Delivering the deal negotiated with the EU remains the government’s top priority. This has not changed. However, the government must prepare for every eventuality, including a no deal scenario. For 2 years, the government has been implementing a significant programme of work to ensure that the UK is prepared to leave the EU on 29 March 2019.

It has always been the case that as we get nearer to that date, preparations for a no deal scenario would have to be accelerated.
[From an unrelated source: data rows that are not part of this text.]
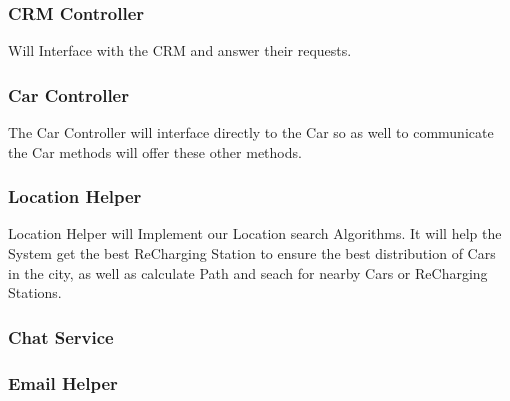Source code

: \documentclass[a4paper]{article}
\begin{document}
\subsubsection{CRM Controller}
Will Interface with the CRM and answer their requests.
\begin{figure}[h]
\centering
\vspace*{\fill}
\noindent{}%
\vspace*{0.1cm}
\end{figure}

\subsubsection{Car Controller}
The Car Controller will interface directly to the Car so as well to communicate the Car methods will offer these other methods.
\begin{figure}[h]
\centering
\vspace*{\fill}
\noindent{}%
\vspace*{0.1cm}
\end{figure}

\subsubsection{Location Helper}
Location Helper will Implement our Location search Algorithms. It will help the System get the best ReCharging Station to ensure the best distribution of Cars in the city, as well as calculate Path and seach for nearby Cars or ReCharging Stations.
\begin{figure}[h]
\centering
\vspace*{\fill}
\noindent{}%
\vspace*{0.1cm}
\end{figure}

\subsubsection{Chat Service}
\begin{figure}[h]
\centering
\vspace*{\fill}
\noindent{}
\vspace*{0.1cm}
\end{figure}

\subsubsection{Email Helper}
\begin{figure}[h]
\centering
\vspace*{\fill}
\noindent{}%
\vspace*{0.1cm}
\end{figure}
\end{document}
We must ensure plans are in place should they need to be relied upon.

In the event of a no deal Brexit, the following changes will come into effect on 29 March 2019.

1.Corporate officers

From exit day, the references to and requirements for ‘EEA’ & ‘Non-EEA’ corporate officers will be modified and replaced by ‘UK registered limited companies’ and ‘Other corporate bodies and firms’:

  1. A company or LLP which has a limited company incorporated and registered in the UK as a corporate officer will have to provide that corporate officer’s name, registered or principal office address and its registration number.
  2. A company or LLP which has any other entity as a corporate officer will have to provide that corporate officer’s name, registered or principal office address, the legal form of the company or firm and the law by which it is governed and (if applicable) the register in which it is entered and its registration number.

The forms we have identified which are affected by this change are:

  • IN01 (company incorporation) /LLIN01 (LLP incorporation) – details of corporate officer appointments
  • AP02 (corporate director appointment) / LLAP02 (corporate LLP member appointment)
  • AP04 (corporate secretary appointment)
  • CH02 (change of corporate director details) / LLCH02 (change of corporate LLP member details)
  • CH04 (change of corporate secretary details).

2.Confirmations statement

Minor modification to references to UK regulated markets in sections C1 & C3 of form CS01.

3.Cross-border mergers

Cross-border mergers involving UK companies will no longer be able to take place under the EU Directive 2005/56/EC – cross-border mergers of limited liability companies.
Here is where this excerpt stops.